- What you are asked to do: No pictures should appear in the copy; otherwise retype the entries exactly.

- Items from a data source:
━━━
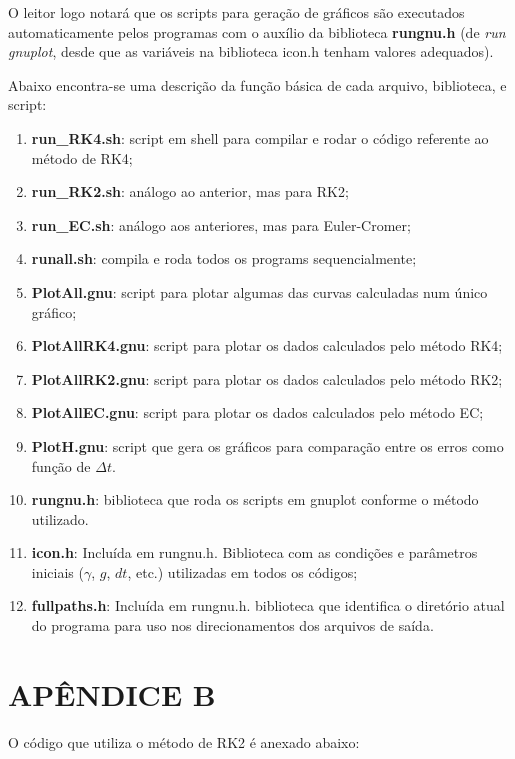 \documentclass[a4paper, brazilian, 8pt, final]{article}
\begin{document}
\begin{multicols}{2}
O leitor logo notará que os scripts para geração de gráficos são executados automaticamente pelos programas com o auxílio da biblioteca \textbf{rungnu.h} (de \textit{run gnuplot}, desde que as variáveis na biblioteca icon.h tenham valores adequados).

Abaixo encontra-se uma descrição da função básica de cada arquivo, biblioteca, e script:

\begin{enumerate}
\item {\textbf{run\_RK4.sh}: script em shell para compilar e rodar o código referente ao método de RK4;}
\item{\textbf{run\_RK2.sh}: análogo ao anterior, mas para RK2;}
\item{\textbf{run\_EC.sh}: análogo aos anteriores, mas para Euler-Cromer;}
\item{\textbf{runall.sh}: compila e roda todos os programs sequencialmente;}
\item{\textbf{PlotAll.gnu}: script para plotar algumas das curvas calculadas num único gráfico;}
\item{\textbf{PlotAllRK4.gnu}: script para plotar os dados calculados pelo método RK4;}
\item{\textbf{PlotAllRK2.gnu}: script para plotar os dados calculados pelo método RK2;}
\item{\textbf{PlotAllEC.gnu}: script para plotar os dados calculados pelo método EC;}
\item{\textbf{PlotH.gnu}: script que gera os gráficos para comparação entre os erros como função de $\Delta t$.}
\item{\textbf{rungnu.h}: biblioteca que roda os scripts em gnuplot conforme o método utilizado.}
\item{\textbf{icon.h}: Incluída em rungnu.h. Biblioteca com as condições e parâmetros iniciais ($\gamma$, $g$, $dt$, etc.) utilizadas em todos os códigos;}
\item{\textbf{fullpaths.h}: Incluída em rungnu.h. biblioteca que identifica o diretório atual do programa para uso nos direcionamentos dos arquivos de saída.}
\end{enumerate}
\end{multicols}

\section*{APÊNDICE B}
\quad O código que utiliza o método de RK2 é anexado abaixo:
\end{document}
━━━
- Solved problem:
 \documentclass[a4paper, brazilian, 8pt, final]{article}
\begin{document}
\begin{multicols}{2}
O leitor logo notará que os scripts para geração de gráficos são executados automaticamente pelos programas com o auxílio da biblioteca \textbf{rungnu.h} (de \textit{run gnuplot}, desde que as variáveis na biblioteca icon.h tenham valores adequados).

Abaixo encontra-se uma descrição da função básica de cada arquivo, biblioteca, e script:

\begin{enumerate}
\item {\textbf{run\_RK4.sh}: script em shell para compilar e rodar o código referente ao método de RK4;}
\item{\textbf{run\_RK2.sh}: análogo ao anterior, mas para RK2;}
\item{\textbf{run\_EC.sh}: análogo aos anteriores, mas para Euler-Cromer;}
\item{\textbf{runall.sh}: compila e roda todos os programs sequencialmente;}
\item{\textbf{PlotAll.gnu}: script para plotar algumas das curvas calculadas num único gráfico;}
\item{\textbf{PlotAllRK4.gnu}: script para plotar os dados calculados pelo método RK4;}
\item{\textbf{PlotAllRK2.gnu}: script para plotar os dados calculados pelo método RK2;}
\item{\textbf{PlotAllEC.gnu}: script para plotar os dados calculados pelo método EC;}
\item{\textbf{PlotH.gnu}: script que gera os gráficos para comparação entre os erros como função de $\Delta t$.}
\item{\textbf{rungnu.h}: biblioteca que roda os scripts em gnuplot conforme o método utilizado.}
\item{\textbf{icon.h}: Incluída em rungnu.h. Biblioteca com as condições e parâmetros iniciais ($\gamma$, $g$, $dt$, etc.) utilizadas em todos os códigos;}
\item{\textbf{fullpaths.h}: Incluída em rungnu.h. biblioteca que identifica o diretório atual do programa para uso nos direcionamentos dos arquivos de saída.}
\end{enumerate}
\end{multicols}

\section*{APÊNDICE B}
\quad O código que utiliza o método de RK2 é anexado abaixo:
\end{document}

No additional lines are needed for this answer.